According to the post, Ukrenergo demands a ceasefire and the safe passage of its repair teams, which have been waiting for permission to leave for repairs since March 9.
“We have everything ready to immediately repair the lines and resume power supply to the Chornobyl nuclear power plant that has been disconnected from power for more than one day. Just stop shelling and give a pass to our repair teams,” Ukrenergo urged.
Ukraine’s Minister of Energy, Herman Galushchenko, noted that Ukraine is doing its best to restore the power supply at Chernobyl.
A statement from Galushchenko reiterated that the power supply is necessary to cool the processed nuclear fuel stored there.
On March 9, Ukraine officials warned that following the loss of power at Chernobyl, the scene of one of the worst nuclear disasters in history, the country could be only 48 HOURS away from a serious radiation leak.
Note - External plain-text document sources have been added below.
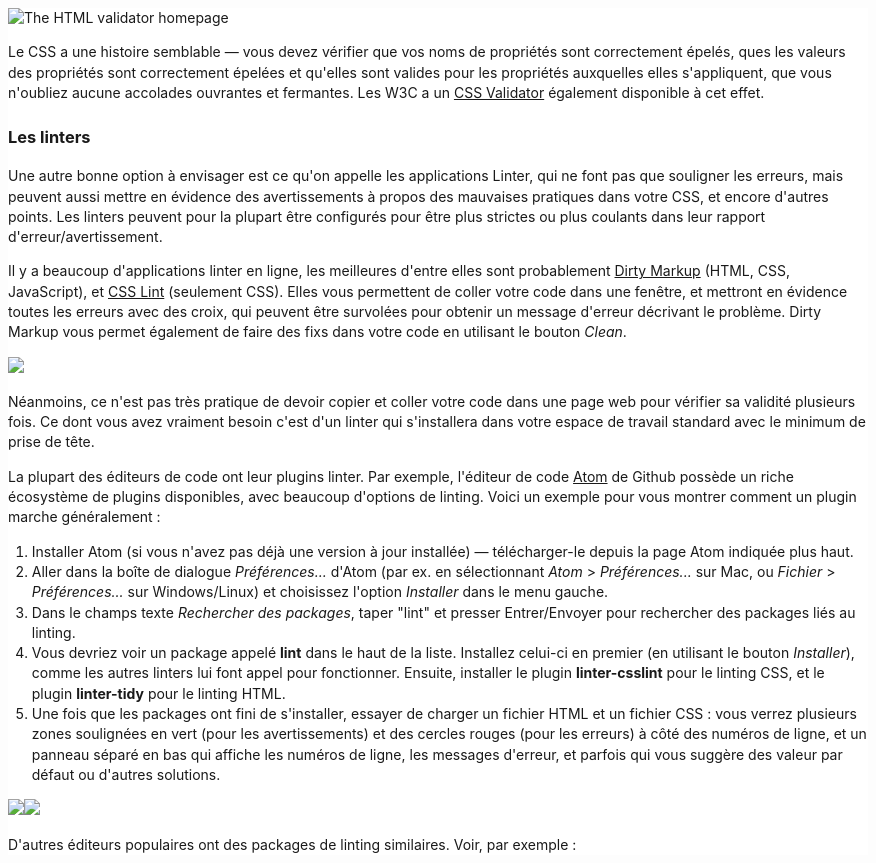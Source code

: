 ![The HTML validator homepage](validator.png)

Le CSS a une histoire semblable — vous devez vérifier que vos noms de propriétés sont correctement épelés, ques les valeurs des propriétés sont correctement épelées et qu'elles sont valides pour les propriétés auxquelles elles s'appliquent, que vous n'oubliez aucune accolades ouvrantes et fermantes. Les W3C a un [CSS Validator](http://jigsaw.w3.org/css-validator/) également disponible à cet effet.

### Les linters

Une autre bonne option à envisager est ce qu'on appelle les applications Linter, qui ne font pas que souligner les erreurs, mais peuvent aussi mettre en évidence des avertissements à propos des mauvaises pratiques dans votre CSS, et encore d'autres points. Les linters peuvent pour la plupart être configurés pour être plus strictes ou plus coulants dans leur rapport d'erreur/avertissement.

Il y a beaucoup d'applications linter en ligne, les meilleures d'entre elles sont probablement [Dirty Markup](https://www.dirtymarkup.com/) (HTML, CSS, JavaScript), et [CSS Lint](http://csslint.net/) (seulement CSS). Elles vous permettent de coller votre code dans une fenêtre, et mettront en évidence toutes les erreurs avec des croix, qui peuvent être survolées pour obtenir un message d'erreur décrivant le problème. Dirty Markup vous permet également de faire des fixs dans votre code en utilisant le bouton _Clean_.

![](dirty-markup.png)

Néanmoins, ce n'est pas très pratique de devoir copier et coller votre code dans une page web pour vérifier sa validité plusieurs fois. Ce dont vous avez vraiment besoin c'est d'un linter qui s'installera dans votre espace de travail standard avec le minimum de prise de tête.

La plupart des éditeurs de code ont leur plugins linter. Par exemple, l'éditeur de code [Atom](https://atom.io/) de Github possède un riche écosystème de plugins disponibles, avec beaucoup d'options de linting. Voici un exemple pour vous montrer comment un plugin marche généralement :

1. Installer Atom (si vous n'avez pas déjà une version à jour installée) — télécharger-le depuis la page Atom indiquée plus haut.
2. Aller dans la boîte de dialogue _Préférences..._ d'Atom (par ex. en sélectionnant _Atom_ > _Préférences..._ sur Mac, ou _Fichier_ > _Préférences..._ sur Windows/Linux) et choisissez l'option _Installer_ dans le menu gauche.
3. Dans le champs texte _Rechercher des packages_, taper "lint" et presser Entrer/Envoyer pour rechercher des packages liés au linting.
4. Vous devriez voir un package appelé **lint** dans le haut de la liste. Installez celui-ci en premier (en utilisant le bouton _Installer_), comme les autres linters lui font appel pour fonctionner. Ensuite, installer le plugin **linter-csslint** pour le linting CSS, et le plugin **linter-tidy** pour le linting HTML.
5. Une fois que les packages ont fini de s'installer, essayer de charger un fichier HTML et un fichier CSS : vous verrez plusieurs zones soulignées en vert (pour les avertissements) et des cercles rouges (pour les erreurs) à côté des numéros de ligne, et un panneau séparé en bas qui affiche les numéros de ligne, les messages d'erreur, et parfois qui vous suggère des valeur par défaut ou d'autres solutions.

![](atom-htmltidy.png)![](atom-csslint.png)

D'autres éditeurs populaires ont des packages de linting similaires. Voir, par exemple :
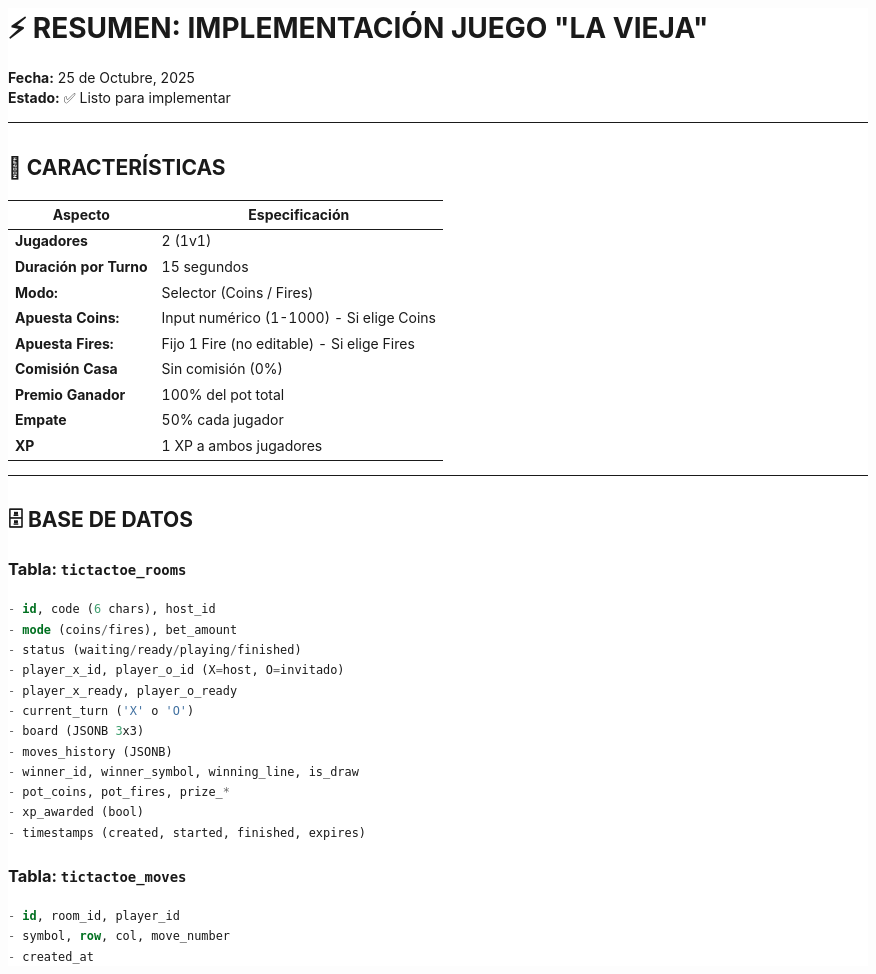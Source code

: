 # ⚡ RESUMEN: IMPLEMENTACIÓN JUEGO "LA VIEJA"

**Fecha:** 25 de Octubre, 2025  
**Estado:** ✅ Listo para implementar

---

## 🎯 CARACTERÍSTICAS

| Aspecto | Especificación |
|---------|----------------|
| **Jugadores** | 2 (1v1) |
| **Duración por Turno** | 15 segundos |
| **Modo:** | Selector (Coins / Fires) |
| **Apuesta Coins:** | Input numérico (1-1000) - Si elige Coins |
| **Apuesta Fires:** | Fijo 1 Fire (no editable) - Si elige Fires |
| **Comisión Casa** | Sin comisión (0%) |
| **Premio Ganador** | 100% del pot total |
| **Empate** | 50% cada jugador |
| **XP** | 1 XP a ambos jugadores |

---

## 🗄️ BASE DE DATOS

### Tabla: `tictactoe_rooms`
```sql
- id, code (6 chars), host_id
- mode (coins/fires), bet_amount
- status (waiting/ready/playing/finished)
- player_x_id, player_o_id (X=host, O=invitado)
- player_x_ready, player_o_ready
- current_turn ('X' o 'O')
- board (JSONB 3x3)
- moves_history (JSONB)
- winner_id, winner_symbol, winning_line, is_draw
- pot_coins, pot_fires, prize_*
- xp_awarded (bool)
- timestamps (created, started, finished, expires)
```

### Tabla: `tictactoe_moves`
```sql
- id, room_id, player_id
- symbol, row, col, move_number
- created_at
```
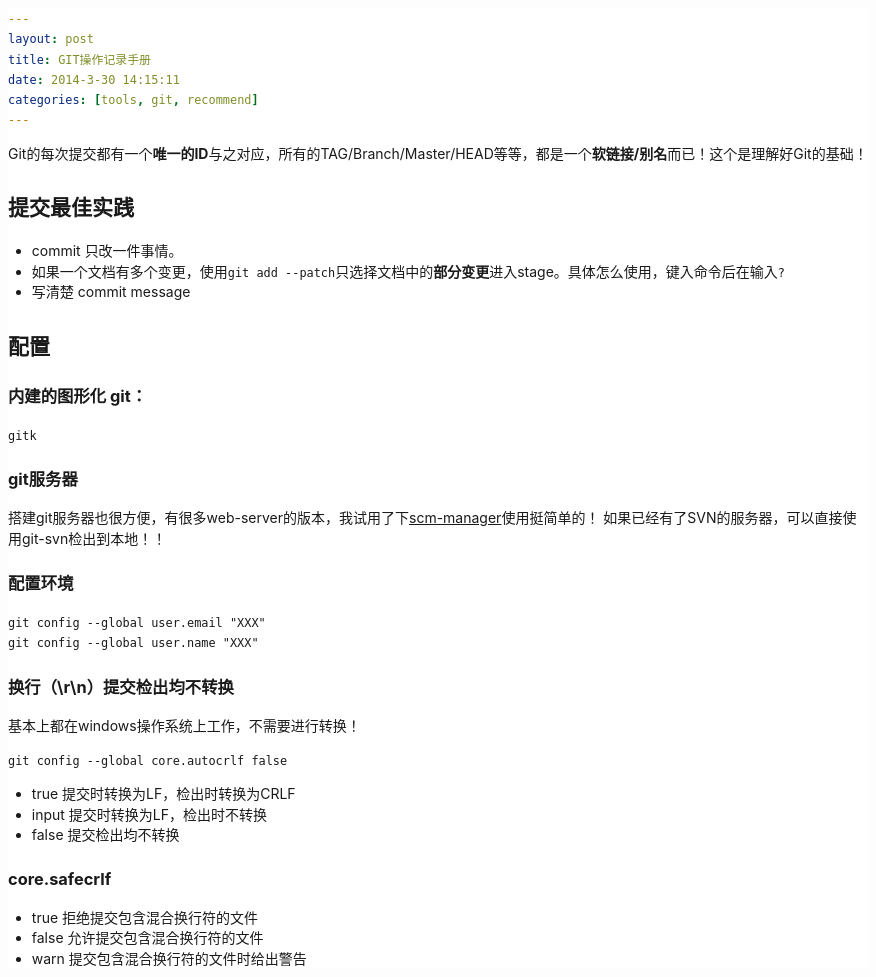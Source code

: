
 ```yaml
---
layout: post
title: GIT操作记录手册
date: 2014-3-30 14:15:11
categories: [tools, git, recommend]
---
```


Git的每次提交都有一个**唯一的ID**与之对应，所有的TAG/Branch/Master/HEAD等等，都是一个**软链接/别名**而已！这个是理解好Git的基础！

## 提交最佳实践

* commit 只改一件事情。
* 如果一个文档有多个变更，使用`git add --patch`只选择文档中的**部分变更**进入stage。具体怎么使用，键入命令后在输入`?`
* 写清楚 commit message

## 配置

### 内建的图形化 git：

```
gitk
```

### git服务器

搭建git服务器也很方便，有很多web-server的版本，我试用了下[scm-manager](http://www.scm-manager.org/download/)使用挺简单的！
如果已经有了SVN的服务器，可以直接使用git-svn检出到本地！！

### 配置环境

```
git config --global user.email "XXX"
git config --global user.name "XXX"
```

### 换行（\r\n）提交检出均不转换

基本上都在windows操作系统上工作，不需要进行转换！

```
git config --global core.autocrlf false
```

* true 提交时转换为LF，检出时转换为CRLF
* input 提交时转换为LF，检出时不转换
* false 提交检出均不转换

### core.safecrlf

* true 拒绝提交包含混合换行符的文件
* false 允许提交包含混合换行符的文件
* warn 提交包含混合换行符的文件时给出警告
Foreign Minister Dmytro Kuleba said after the nuclear power plant was fully disconnected from the power grid: “Reserve diesel generators have a 48-hour capacity to power the Chornobyl NPP.
“After that, cooling systems of the storage facility for spent nuclear fuel will stop, making radiation leaks imminent.”
Galushchenko explained that the “general electricity supply to the plant is provided with several power lines”. Shelling from Russian forces meant that the “last 750 kv LAP, which supplied electricity to the nuclear plant, was interrupted. Currently, there are backup power – diesel generators.”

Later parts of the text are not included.